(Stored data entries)
= = =

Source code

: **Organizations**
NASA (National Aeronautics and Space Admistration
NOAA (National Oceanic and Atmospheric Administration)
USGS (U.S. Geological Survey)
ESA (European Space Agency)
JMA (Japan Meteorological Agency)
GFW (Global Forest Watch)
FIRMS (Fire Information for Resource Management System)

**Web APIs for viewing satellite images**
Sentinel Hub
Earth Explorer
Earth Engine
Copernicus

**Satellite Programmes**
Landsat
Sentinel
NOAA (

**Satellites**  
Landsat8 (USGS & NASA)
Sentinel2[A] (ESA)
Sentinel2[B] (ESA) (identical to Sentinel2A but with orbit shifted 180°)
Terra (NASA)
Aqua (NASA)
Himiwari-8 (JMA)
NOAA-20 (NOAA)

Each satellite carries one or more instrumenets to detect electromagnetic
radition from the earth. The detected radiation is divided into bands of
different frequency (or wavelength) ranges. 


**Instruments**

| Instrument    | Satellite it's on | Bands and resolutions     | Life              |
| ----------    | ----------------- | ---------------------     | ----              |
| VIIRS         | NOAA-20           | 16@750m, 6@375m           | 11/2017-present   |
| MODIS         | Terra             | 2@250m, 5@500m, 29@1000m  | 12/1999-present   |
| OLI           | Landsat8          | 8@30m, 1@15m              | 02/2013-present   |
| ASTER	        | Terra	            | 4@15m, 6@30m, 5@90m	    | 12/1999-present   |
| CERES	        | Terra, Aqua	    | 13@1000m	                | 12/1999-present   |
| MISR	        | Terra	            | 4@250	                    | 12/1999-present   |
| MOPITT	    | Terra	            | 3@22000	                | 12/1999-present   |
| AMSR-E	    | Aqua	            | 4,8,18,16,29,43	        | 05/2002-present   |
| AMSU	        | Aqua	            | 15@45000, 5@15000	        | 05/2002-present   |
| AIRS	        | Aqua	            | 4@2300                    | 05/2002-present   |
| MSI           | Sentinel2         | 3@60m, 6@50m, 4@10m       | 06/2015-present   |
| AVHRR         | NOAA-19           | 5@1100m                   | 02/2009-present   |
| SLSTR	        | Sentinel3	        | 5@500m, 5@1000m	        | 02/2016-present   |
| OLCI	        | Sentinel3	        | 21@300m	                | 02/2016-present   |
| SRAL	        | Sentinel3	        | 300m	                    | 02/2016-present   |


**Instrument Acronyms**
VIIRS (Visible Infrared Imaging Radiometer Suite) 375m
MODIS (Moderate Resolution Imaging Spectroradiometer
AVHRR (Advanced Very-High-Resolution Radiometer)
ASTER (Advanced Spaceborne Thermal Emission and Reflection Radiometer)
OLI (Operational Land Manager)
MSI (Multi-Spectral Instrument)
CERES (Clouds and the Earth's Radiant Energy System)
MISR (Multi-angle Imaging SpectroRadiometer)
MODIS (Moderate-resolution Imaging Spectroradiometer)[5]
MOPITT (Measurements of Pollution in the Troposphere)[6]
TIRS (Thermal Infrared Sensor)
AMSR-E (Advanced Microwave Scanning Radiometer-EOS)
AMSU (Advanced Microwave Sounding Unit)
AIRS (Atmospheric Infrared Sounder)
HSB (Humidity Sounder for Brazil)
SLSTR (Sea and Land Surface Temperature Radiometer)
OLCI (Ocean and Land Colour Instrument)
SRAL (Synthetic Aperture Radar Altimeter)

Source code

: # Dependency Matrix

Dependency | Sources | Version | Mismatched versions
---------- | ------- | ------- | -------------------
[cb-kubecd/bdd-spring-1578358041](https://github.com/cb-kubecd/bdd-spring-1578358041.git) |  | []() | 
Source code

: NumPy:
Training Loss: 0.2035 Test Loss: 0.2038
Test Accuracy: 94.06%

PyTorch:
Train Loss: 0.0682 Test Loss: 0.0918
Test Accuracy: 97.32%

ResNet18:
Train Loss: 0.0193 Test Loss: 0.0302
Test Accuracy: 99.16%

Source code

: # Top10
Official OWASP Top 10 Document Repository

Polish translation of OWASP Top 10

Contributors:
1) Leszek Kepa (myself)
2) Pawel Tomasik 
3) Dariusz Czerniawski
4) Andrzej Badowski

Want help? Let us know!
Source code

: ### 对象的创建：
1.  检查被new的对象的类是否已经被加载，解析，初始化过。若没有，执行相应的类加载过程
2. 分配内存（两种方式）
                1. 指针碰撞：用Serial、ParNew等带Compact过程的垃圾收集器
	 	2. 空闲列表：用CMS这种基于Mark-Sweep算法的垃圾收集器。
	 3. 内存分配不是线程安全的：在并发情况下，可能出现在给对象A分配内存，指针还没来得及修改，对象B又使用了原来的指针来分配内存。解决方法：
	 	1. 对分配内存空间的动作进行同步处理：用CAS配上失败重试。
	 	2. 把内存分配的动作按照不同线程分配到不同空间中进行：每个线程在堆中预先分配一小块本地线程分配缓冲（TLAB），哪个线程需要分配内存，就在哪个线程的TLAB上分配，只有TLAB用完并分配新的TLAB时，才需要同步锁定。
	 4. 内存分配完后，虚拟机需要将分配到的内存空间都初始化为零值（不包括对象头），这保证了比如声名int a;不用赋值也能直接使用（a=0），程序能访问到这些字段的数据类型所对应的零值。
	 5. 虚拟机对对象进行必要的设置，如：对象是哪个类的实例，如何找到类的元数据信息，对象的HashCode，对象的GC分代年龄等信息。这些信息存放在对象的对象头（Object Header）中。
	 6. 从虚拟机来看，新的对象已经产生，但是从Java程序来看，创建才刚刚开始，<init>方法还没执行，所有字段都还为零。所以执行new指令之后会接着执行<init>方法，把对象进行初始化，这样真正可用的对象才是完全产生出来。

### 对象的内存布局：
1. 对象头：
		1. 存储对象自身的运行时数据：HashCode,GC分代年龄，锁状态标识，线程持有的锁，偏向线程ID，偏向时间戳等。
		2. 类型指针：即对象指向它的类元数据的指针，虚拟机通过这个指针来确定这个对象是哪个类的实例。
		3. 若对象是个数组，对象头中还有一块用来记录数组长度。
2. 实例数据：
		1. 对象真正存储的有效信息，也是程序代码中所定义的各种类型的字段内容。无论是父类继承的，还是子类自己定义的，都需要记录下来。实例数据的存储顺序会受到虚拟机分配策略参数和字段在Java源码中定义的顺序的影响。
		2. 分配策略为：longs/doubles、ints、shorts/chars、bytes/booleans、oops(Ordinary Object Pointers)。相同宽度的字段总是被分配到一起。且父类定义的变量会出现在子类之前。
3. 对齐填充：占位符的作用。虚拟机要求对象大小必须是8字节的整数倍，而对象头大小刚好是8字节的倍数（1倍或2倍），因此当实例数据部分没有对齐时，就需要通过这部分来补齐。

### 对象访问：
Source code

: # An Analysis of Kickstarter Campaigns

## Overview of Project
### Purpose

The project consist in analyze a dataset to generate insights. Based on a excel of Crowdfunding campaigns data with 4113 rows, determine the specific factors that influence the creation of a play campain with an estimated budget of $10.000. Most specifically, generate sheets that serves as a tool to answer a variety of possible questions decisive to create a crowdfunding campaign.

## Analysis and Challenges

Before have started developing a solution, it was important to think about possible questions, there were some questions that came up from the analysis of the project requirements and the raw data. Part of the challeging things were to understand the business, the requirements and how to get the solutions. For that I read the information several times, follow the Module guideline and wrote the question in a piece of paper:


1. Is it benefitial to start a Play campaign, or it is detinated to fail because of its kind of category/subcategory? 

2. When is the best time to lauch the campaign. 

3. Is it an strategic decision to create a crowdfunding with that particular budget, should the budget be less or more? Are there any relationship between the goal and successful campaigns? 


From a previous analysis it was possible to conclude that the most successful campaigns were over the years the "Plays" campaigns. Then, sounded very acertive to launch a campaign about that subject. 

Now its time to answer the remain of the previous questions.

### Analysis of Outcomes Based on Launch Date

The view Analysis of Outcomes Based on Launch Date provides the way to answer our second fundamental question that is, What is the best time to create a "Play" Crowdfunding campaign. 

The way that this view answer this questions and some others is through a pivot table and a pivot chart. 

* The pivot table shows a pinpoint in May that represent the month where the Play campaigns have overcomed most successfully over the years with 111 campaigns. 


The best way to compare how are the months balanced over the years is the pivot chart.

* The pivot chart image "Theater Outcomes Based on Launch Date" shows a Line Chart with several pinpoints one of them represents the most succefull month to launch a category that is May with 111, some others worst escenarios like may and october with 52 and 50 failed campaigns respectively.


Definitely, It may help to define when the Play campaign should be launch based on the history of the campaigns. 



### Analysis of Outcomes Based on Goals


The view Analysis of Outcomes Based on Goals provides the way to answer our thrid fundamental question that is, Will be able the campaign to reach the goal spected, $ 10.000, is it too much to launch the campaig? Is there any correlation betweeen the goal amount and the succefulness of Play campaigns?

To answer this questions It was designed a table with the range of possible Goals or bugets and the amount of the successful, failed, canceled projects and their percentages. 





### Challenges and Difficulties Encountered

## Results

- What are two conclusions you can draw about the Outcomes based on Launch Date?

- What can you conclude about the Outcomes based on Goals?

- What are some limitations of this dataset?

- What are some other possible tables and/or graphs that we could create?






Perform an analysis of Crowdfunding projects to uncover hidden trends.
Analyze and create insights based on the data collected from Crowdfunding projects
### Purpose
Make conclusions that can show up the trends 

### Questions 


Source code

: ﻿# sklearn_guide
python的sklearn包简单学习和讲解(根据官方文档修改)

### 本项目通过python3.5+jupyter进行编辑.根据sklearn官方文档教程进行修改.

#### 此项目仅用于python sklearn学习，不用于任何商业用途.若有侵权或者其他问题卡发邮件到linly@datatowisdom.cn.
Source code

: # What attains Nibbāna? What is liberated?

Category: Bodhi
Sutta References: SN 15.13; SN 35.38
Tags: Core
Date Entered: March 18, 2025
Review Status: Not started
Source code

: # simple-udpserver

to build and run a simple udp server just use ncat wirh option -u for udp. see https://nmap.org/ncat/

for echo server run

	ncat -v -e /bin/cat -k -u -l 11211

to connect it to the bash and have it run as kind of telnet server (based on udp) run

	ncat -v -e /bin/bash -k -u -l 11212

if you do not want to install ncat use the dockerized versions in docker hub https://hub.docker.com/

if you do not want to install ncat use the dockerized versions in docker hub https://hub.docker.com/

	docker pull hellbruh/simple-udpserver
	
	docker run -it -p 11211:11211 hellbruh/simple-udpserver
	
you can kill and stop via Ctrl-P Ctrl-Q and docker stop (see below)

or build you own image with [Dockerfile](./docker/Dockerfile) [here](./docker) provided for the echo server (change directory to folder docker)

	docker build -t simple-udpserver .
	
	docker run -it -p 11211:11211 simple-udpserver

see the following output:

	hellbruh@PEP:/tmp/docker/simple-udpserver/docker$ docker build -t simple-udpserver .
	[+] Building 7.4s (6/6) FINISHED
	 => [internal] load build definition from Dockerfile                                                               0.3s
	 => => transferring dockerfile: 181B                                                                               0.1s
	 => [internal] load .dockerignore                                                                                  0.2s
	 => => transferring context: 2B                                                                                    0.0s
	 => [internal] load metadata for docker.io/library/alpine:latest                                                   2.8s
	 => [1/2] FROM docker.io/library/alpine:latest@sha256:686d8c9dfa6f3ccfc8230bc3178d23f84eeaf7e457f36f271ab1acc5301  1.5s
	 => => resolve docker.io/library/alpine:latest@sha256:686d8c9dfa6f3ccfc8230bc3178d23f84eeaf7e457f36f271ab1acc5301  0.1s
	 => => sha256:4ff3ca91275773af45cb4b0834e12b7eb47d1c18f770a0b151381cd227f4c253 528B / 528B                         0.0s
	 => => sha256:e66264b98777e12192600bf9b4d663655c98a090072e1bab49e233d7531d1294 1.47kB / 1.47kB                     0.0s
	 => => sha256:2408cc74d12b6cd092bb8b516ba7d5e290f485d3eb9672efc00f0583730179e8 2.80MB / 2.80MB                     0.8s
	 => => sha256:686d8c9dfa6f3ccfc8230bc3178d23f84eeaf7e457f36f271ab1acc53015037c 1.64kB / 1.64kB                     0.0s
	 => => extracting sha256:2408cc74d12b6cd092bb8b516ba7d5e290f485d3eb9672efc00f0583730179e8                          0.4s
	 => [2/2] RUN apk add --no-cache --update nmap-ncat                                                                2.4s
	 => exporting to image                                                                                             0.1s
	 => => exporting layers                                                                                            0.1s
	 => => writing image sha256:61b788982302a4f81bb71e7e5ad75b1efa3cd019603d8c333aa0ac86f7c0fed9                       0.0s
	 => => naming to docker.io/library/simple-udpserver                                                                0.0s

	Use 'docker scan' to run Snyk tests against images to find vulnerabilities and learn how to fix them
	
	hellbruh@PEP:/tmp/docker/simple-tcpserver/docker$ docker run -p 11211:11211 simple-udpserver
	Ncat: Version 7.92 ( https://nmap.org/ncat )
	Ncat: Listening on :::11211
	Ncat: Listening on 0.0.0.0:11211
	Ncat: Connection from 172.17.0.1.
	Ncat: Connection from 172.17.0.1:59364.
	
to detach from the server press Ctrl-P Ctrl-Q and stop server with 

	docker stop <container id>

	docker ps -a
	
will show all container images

= = =

▶ **Work request**
Return only the lines above that run from the opening line through the line containing "Landsat8 (USGS & NASA)", exactly as written.

▶ **Solution**
Source code

: **Organizations**
NASA (National Aeronautics and Space Admistration
NOAA (National Oceanic and Atmospheric Administration)
USGS (U.S. Geological Survey)
ESA (European Space Agency)
JMA (Japan Meteorological Agency)
GFW (Global Forest Watch)
FIRMS (Fire Information for Resource Management System)

**Web APIs for viewing satellite images**
Sentinel Hub
Earth Explorer
Earth Engine
Copernicus

**Satellite Programmes**
Landsat
Sentinel
NOAA (

**Satellites**  
Landsat8 (USGS & NASA)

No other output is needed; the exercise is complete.